The perpetuation of the idea that disabilities are always visible needs to change, said a UT employee said during an on-campus panel Thursday. 

During the Disability as Diversity discussion, four panelists discussed reclaiming the word “disability” and shared their experiences with disabilities being taken seriously in school and the workplace. 

Amie Jean, student body vice president and panelist, said she first got formally involved in the Disability Advocacy Student Coalition during her junior year. She said she related her experience of being disabled to her experience as a black student.

“(The coalition) has students who (understand) how to speak about their disability to professors and to professionals and just getting that experience with them was instrumental to (thinking that) I could do something that I wanted to do,” finance senior Jean said.

Coalition president Emeline LaKrout, who is blind, said she struggled during her first year at the University before her visual impairment was recognized. Marketing senior LaKrout said she brought her personal experiences to a leadership role as president.

A few dozen people attended the event, which was hosted by Services for Students with Disabilities and the Texas Center for Disability Studies. Emily Shryock, assistant director of Services for Students with Disabilities, said students and the University should realize that disability is not always displayed in expected ways, but all disabilities are still valid and should be acknowledged.
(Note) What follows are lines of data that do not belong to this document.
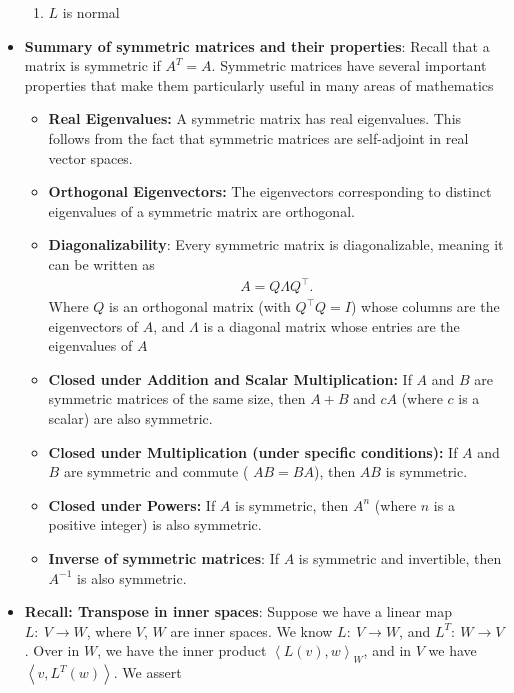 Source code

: \documentclass{report}
\begin{document}
\begin{itemize}
            \begin{enumerate}
                \item $L$ is normal
            \end{enumerate}       
        \item \textbf{Summary of symmetric matrices and their properties}: Recall that a matrix is symmetric if $A^{T} = A$. Symmetric matrices have several important properties that make them particularly useful in many areas of mathematics
            \begin{itemize}
                \item \textbf{Real Eigenvalues:} A symmetric matrix has real eigenvalues. This follows from the fact that symmetric matrices are self-adjoint in real vector spaces.
                \item \textbf{Orthogonal Eigenvectors:} The eigenvectors corresponding to distinct eigenvalues of a symmetric matrix are orthogonal.
                \item \textbf{Diagonalizability}: Every symmetric matrix is diagonalizable, meaning it can be written as
                    \begin{align*}
                        A = Q\Lambda Q^{\top}
                    .\end{align*}
                    Where $Q$ is an orthogonal matrix (with $Q^{\top}Q = I $) whose columns are the eigenvectors of $A$, and $\Lambda$ is a diagonal matrix whose entries are the eigenvalues of $A$
                \item \textbf{Closed under Addition and Scalar Multiplication:} If $A$ and $B$ are symmetric matrices of the same size, then $A+B$ and $cA$ (where $c$ is a scalar) are also symmetric. 
                \item \textbf{Closed under Multiplication (under specific conditions):} If $A$ and $B$ are symmetric and commute ( $AB=BA$), then $AB$ is symmetric.
                \item \textbf{Closed under Powers:} If 
                    $A$ is symmetric, then $A^{n}$ (where $n$ is a positive integer) is also symmetric.
                \item \textbf{Inverse of symmetric matrices}: If $A$ is symmetric and invertible, then  $A^{-1}$ is also symmetric.
            \end{itemize}
        \item \textbf{Recall: Transpose in inner spaces}: Suppose we have a linear map $L:\ V \to W$, where $V$, $W$ are inner spaces. We know $L:\ V \to W$, and $L^{T}:\  W \to V$. Over in $W$, we have the inner product $\left\langle L(v), w\right\rangle_{W}$, and in $V$ we have $\left\langle v, L^{T}(w) \right\rangle $. We assert

\end{itemize}
\end{document}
“We usually do a speaker series every October for Disability Awareness Month,” said Nichole Winges, an adjunct assistant professor at the Texas Center for Disability Studies. “To just kind of blow that up, we decided to have one event every month, a different place every time, and include people that have not been included before.”

Caroline Graves, the Student Government Disability and Inclusion Agency director, said she was the only physically impaired student at her high school. She said she hopes there will be more conversations confronting other peoples’ perspectives to create an inclusive environment.

“Coming to UT, I was able to interact with other people with disabilities for the first time, and that was really cool to see that advocacy element,” said Graves, a government and public relations senior. “It’s definitely been a journey with its ups and downs in terms of getting accommodations … but I’m really lucky that I’ve been able to find a community at UT.”